[Task directions]:
The listing below should be printed exactly, every line of it. Skip the pictures.

[Records]:
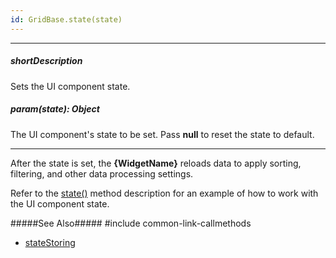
 ```yaml
---
id: GridBase.state(state)
---
```

---
##### shortDescription
Sets the UI component state.

##### param(state): Object
The UI component's state to be set. Pass **null** to reset the state to default.

---
After the state is set, the **{WidgetName}** reloads data to apply sorting, filtering, and other data processing settings.
 
Refer to the [state()](/api-reference/10%20UI%20Widgets/GridBase/3%20Methods/state().md '{basewidgetpath}/Methods/#state') method description for an example of how to work with the UI component state.

#####See Also#####
#include common-link-callmethods
- [stateStoring](/api-reference/10%20UI%20Widgets/GridBase/1%20Configuration/stateStoring '{basewidgetpath}/Configuration/stateStoring/')
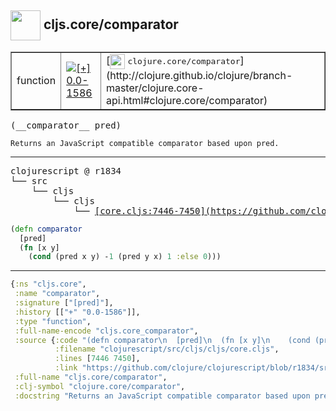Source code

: ## <img width="48px" valign="middle" src="http://i.imgur.com/Hi20huC.png"> cljs.core/comparator

 <table border="1">
<tr>
<td>function</td>
<td><a href="https://github.com/cljsinfo/api-refs/tree/0.0-1586"><img valign="middle" alt="[+] 0.0-1586" src="https://img.shields.io/badge/+-0.0--1586-lightgrey.svg"></a> </td>
<td>
[<img height="24px" valign="middle" src="http://i.imgur.com/1GjPKvB.png"> <samp>clojure.core/comparator</samp>](http://clojure.github.io/clojure/branch-master/clojure.core-api.html#clojure.core/comparator)
</td>
</tr>
</table>

 <samp>
(__comparator__ pred)<br>
</samp>

```
Returns an JavaScript compatible comparator based upon pred.
```

---

 <pre>
clojurescript @ r1834
└── src
    └── cljs
        └── cljs
            └── <ins>[core.cljs:7446-7450](https://github.com/clojure/clojurescript/blob/r1834/src/cljs/cljs/core.cljs#L7446-L7450)</ins>
</pre>

```clj
(defn comparator
  [pred]
  (fn [x y]
    (cond (pred x y) -1 (pred y x) 1 :else 0)))
```


---

```clj
{:ns "cljs.core",
 :name "comparator",
 :signature ["[pred]"],
 :history [["+" "0.0-1586"]],
 :type "function",
 :full-name-encode "cljs.core_comparator",
 :source {:code "(defn comparator\n  [pred]\n  (fn [x y]\n    (cond (pred x y) -1 (pred y x) 1 :else 0)))",
          :filename "clojurescript/src/cljs/cljs/core.cljs",
          :lines [7446 7450],
          :link "https://github.com/clojure/clojurescript/blob/r1834/src/cljs/cljs/core.cljs#L7446-L7450"},
 :full-name "cljs.core/comparator",
 :clj-symbol "clojure.core/comparator",
 :docstring "Returns an JavaScript compatible comparator based upon pred."}

```
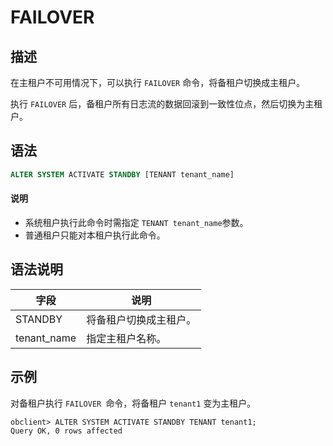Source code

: # FAILOVER

## 描述

在主租户不可用情况下，可以执行 `FAILOVER` 命令，将备租户切换成主租户。

执行 `FAILOVER` 后，备租户所有日志流的数据回滚到一致性位点，然后切换为主租户。

## 语法

```sql
ALTER SYSTEM ACTIVATE STANDBY [TENANT tenant_name]
```

<main id="notice" type='explain'>
 <h4>说明</h4>
  <ul><li>系统租户执行此命令时需指定 <code>TENANT tenant_name</code>参数。</li>
     <li>普通租户只能对本租户执行此命令。</li></ul>
</main>

## 语法说明

| **字段** | **说明** |
| --- | --- |
| STANDBY | 将备租户切换成主租户。 |
| tenant_name | 指定主租户名称。 |

## 示例

对备租户执行 `FAILOVER `命令，将备租户 `tenant1` 变为主租户。

```shell
obclient> ALTER SYSTEM ACTIVATE STANDBY TENANT tenant1;
Query OK, 0 rows affected
```
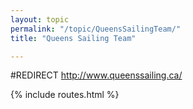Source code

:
 ```yaml
---
layout: topic
permalink: "/topic/QueensSailingTeam/"
title: "Queens Sailing Team"

---
```


#REDIRECT http://www.queenssailing.ca/

{% include routes.html %}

[Result of this exercise]:
 ```yaml
---
id: GridBase.state(state)
---
```

---
##### shortDescription
Sets the UI component state.

##### param(state): Object
The UI component's state to be set. Pass **null** to reset the state to default.

---
After the state is set, the **{WidgetName}** reloads data to apply sorting, filtering, and other data processing settings.
 
Refer to the [state()](/api-reference/10%20UI%20Widgets/GridBase/3%20Methods/state().md '{basewidgetpath}/Methods/#state') method description for an example of how to work with the UI component state.

#####See Also#####
#include common-link-callmethods
- [stateStoring](/api-reference/10%20UI%20Widgets/GridBase/1%20Configuration/stateStoring '{basewidgetpath}/Configuration/stateStoring/')
Source code

: ## <img width="48px" valign="middle" src="http://i.imgur.com/Hi20huC.png"> cljs.core/comparator

 <table border="1">
<tr>
<td>function</td>
<td><a href="https://github.com/cljsinfo/api-refs/tree/0.0-1586"><img valign="middle" alt="[+] 0.0-1586" src="https://img.shields.io/badge/+-0.0--1586-lightgrey.svg"></a> </td>
<td>
[<img height="24px" valign="middle" src="http://i.imgur.com/1GjPKvB.png"> <samp>clojure.core/comparator</samp>](http://clojure.github.io/clojure/branch-master/clojure.core-api.html#clojure.core/comparator)
</td>
</tr>
</table>

 <samp>
(__comparator__ pred)<br>
</samp>

```
Returns an JavaScript compatible comparator based upon pred.
```

---

 <pre>
clojurescript @ r1834
└── src
    └── cljs
        └── cljs
            └── <ins>[core.cljs:7446-7450](https://github.com/clojure/clojurescript/blob/r1834/src/cljs/cljs/core.cljs#L7446-L7450)</ins>
</pre>

```clj
(defn comparator
  [pred]
  (fn [x y]
    (cond (pred x y) -1 (pred y x) 1 :else 0)))
```


---

```clj
{:ns "cljs.core",
 :name "comparator",
 :signature ["[pred]"],
 :history [["+" "0.0-1586"]],
 :type "function",
 :full-name-encode "cljs.core_comparator",
 :source {:code "(defn comparator\n  [pred]\n  (fn [x y]\n    (cond (pred x y) -1 (pred y x) 1 :else 0)))",
          :filename "clojurescript/src/cljs/cljs/core.cljs",
          :lines [7446 7450],
          :link "https://github.com/clojure/clojurescript/blob/r1834/src/cljs/cljs/core.cljs#L7446-L7450"},
 :full-name "cljs.core/comparator",
 :clj-symbol "clojure.core/comparator",
 :docstring "Returns an JavaScript compatible comparator based upon pred."}

```
Source code

: # FAILOVER

## 描述

在主租户不可用情况下，可以执行 `FAILOVER` 命令，将备租户切换成主租户。

执行 `FAILOVER` 后，备租户所有日志流的数据回滚到一致性位点，然后切换为主租户。

## 语法

```sql
ALTER SYSTEM ACTIVATE STANDBY [TENANT tenant_name]
```

<main id="notice" type='explain'>
 <h4>说明</h4>
  <ul><li>系统租户执行此命令时需指定 <code>TENANT tenant_name</code>参数。</li>
     <li>普通租户只能对本租户执行此命令。</li></ul>
</main>

## 语法说明

| **字段** | **说明** |
| --- | --- |
| STANDBY | 将备租户切换成主租户。 |
| tenant_name | 指定主租户名称。 |

## 示例

对备租户执行 `FAILOVER `命令，将备租户 `tenant1` 变为主租户。

```shell
obclient> ALTER SYSTEM ACTIVATE STANDBY TENANT tenant1;
Query OK, 0 rows affected
```
Source code

:
 ```yaml
---
layout: topic
permalink: "/topic/QueensSailingTeam/"
title: "Queens Sailing Team"

---
```


#REDIRECT http://www.queenssailing.ca/

{% include routes.html %}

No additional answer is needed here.